__Your instructions__
Return the lines of the data below in which the string "html" occurs.

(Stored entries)
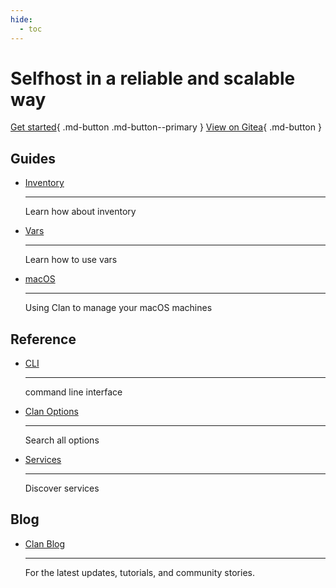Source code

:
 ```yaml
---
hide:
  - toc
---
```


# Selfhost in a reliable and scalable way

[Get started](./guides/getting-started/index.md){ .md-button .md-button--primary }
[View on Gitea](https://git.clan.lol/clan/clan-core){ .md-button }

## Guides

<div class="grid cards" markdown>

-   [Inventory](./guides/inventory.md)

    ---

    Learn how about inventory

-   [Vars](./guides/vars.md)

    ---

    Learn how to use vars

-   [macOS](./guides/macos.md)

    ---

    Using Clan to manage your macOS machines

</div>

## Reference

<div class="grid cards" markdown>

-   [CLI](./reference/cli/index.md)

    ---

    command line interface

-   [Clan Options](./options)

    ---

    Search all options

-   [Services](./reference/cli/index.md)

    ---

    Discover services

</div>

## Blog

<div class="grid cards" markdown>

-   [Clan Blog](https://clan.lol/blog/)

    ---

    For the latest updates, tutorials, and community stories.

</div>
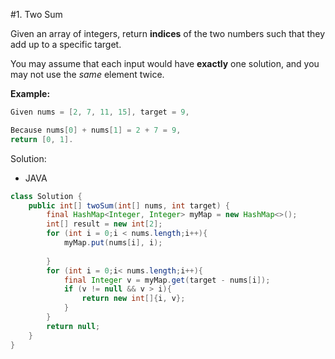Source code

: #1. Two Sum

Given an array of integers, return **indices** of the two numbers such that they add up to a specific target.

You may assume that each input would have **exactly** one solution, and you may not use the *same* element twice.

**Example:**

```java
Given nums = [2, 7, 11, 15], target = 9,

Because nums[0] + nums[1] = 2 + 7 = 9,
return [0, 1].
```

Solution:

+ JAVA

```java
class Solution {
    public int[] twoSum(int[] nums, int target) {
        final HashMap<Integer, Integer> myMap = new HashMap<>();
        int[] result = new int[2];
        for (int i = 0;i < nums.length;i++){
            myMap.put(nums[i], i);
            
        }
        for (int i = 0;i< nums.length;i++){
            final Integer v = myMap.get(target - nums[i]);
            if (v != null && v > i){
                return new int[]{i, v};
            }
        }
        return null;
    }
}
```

==

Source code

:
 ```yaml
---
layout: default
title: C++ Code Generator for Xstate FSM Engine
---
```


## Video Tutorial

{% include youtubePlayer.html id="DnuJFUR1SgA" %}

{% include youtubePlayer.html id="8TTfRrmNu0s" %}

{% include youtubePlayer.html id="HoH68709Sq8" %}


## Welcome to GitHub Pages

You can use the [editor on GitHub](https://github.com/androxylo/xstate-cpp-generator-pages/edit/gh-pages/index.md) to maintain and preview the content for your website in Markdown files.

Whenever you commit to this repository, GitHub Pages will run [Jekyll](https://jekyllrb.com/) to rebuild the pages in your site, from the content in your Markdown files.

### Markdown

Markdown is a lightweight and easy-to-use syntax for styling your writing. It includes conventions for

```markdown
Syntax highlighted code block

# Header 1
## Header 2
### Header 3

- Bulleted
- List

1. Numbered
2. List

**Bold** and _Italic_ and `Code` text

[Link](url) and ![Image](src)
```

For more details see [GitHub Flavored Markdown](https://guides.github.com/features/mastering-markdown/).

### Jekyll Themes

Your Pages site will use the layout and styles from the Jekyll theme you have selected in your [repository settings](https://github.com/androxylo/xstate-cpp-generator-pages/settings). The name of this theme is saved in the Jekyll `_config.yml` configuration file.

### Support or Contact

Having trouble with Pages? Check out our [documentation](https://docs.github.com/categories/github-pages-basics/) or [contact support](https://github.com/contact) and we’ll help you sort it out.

---

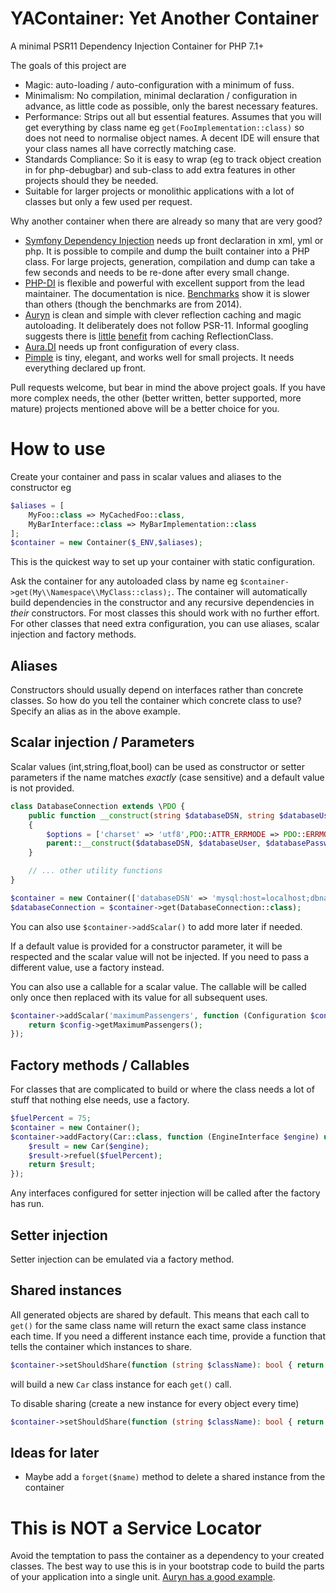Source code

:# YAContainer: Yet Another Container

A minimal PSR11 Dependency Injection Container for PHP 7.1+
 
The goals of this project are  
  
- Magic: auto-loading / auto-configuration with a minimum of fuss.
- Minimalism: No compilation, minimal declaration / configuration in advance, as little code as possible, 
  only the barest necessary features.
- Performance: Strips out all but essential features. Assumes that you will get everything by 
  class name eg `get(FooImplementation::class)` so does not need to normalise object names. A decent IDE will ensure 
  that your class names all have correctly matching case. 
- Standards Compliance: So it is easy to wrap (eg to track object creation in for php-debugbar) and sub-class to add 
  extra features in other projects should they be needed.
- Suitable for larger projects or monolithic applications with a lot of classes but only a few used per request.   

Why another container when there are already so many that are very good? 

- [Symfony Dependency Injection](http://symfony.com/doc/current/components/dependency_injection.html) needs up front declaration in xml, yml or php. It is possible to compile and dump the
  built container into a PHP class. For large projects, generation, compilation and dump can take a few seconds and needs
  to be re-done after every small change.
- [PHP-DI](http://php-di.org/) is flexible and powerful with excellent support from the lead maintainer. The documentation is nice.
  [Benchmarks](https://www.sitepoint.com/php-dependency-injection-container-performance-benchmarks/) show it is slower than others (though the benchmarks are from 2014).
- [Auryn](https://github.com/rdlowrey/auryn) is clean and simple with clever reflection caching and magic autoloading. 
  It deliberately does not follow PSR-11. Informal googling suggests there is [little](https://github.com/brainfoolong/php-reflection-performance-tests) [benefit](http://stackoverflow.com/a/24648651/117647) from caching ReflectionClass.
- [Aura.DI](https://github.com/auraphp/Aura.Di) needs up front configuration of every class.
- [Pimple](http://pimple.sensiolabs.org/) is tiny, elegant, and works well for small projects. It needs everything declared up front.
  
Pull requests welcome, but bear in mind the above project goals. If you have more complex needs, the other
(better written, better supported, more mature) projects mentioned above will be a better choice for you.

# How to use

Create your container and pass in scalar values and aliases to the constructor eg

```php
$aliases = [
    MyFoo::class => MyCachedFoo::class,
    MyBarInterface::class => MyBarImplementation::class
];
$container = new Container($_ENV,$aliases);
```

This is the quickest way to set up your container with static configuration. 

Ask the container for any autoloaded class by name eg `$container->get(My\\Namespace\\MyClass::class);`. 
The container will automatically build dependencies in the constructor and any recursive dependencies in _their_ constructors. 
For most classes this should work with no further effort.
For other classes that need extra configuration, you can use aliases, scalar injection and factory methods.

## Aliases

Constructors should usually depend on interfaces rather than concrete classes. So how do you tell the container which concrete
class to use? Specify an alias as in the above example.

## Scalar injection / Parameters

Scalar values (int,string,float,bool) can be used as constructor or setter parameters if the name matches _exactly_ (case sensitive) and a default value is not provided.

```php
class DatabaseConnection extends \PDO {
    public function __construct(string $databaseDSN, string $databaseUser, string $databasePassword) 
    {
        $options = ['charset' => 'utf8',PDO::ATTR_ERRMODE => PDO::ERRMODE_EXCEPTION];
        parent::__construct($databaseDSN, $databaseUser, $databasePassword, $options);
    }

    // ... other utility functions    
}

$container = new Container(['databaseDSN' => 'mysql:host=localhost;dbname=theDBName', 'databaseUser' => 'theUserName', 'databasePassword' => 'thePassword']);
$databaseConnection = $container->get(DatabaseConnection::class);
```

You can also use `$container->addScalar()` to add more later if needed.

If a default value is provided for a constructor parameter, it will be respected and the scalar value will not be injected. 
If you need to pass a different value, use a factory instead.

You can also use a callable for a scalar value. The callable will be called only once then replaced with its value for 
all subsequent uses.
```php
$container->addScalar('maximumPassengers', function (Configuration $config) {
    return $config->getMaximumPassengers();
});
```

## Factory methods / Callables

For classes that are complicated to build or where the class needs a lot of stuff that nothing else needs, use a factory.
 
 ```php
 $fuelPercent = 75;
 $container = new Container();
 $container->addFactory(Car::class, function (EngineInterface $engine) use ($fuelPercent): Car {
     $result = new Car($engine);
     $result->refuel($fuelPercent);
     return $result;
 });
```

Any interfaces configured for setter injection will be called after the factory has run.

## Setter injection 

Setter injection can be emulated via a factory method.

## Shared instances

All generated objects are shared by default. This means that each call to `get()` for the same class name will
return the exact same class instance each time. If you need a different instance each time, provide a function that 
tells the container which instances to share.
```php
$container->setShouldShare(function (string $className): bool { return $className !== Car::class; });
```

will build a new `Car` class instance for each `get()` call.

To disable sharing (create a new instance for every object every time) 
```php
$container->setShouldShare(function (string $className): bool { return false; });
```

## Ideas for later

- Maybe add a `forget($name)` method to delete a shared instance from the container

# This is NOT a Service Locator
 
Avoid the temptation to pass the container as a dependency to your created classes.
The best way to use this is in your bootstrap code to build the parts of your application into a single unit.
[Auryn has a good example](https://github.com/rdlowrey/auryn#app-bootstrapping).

__Solution for this problem__
{% include youtubePlayer.html id="DnuJFUR1SgA" %}
{% include youtubePlayer.html id="8TTfRrmNu0s" %}
{% include youtubePlayer.html id="HoH68709Sq8" %}
- [Symfony Dependency Injection](http://symfony.com/doc/current/components/dependency_injection.html) needs up front declaration in xml, yml or php. It is possible to compile and dump the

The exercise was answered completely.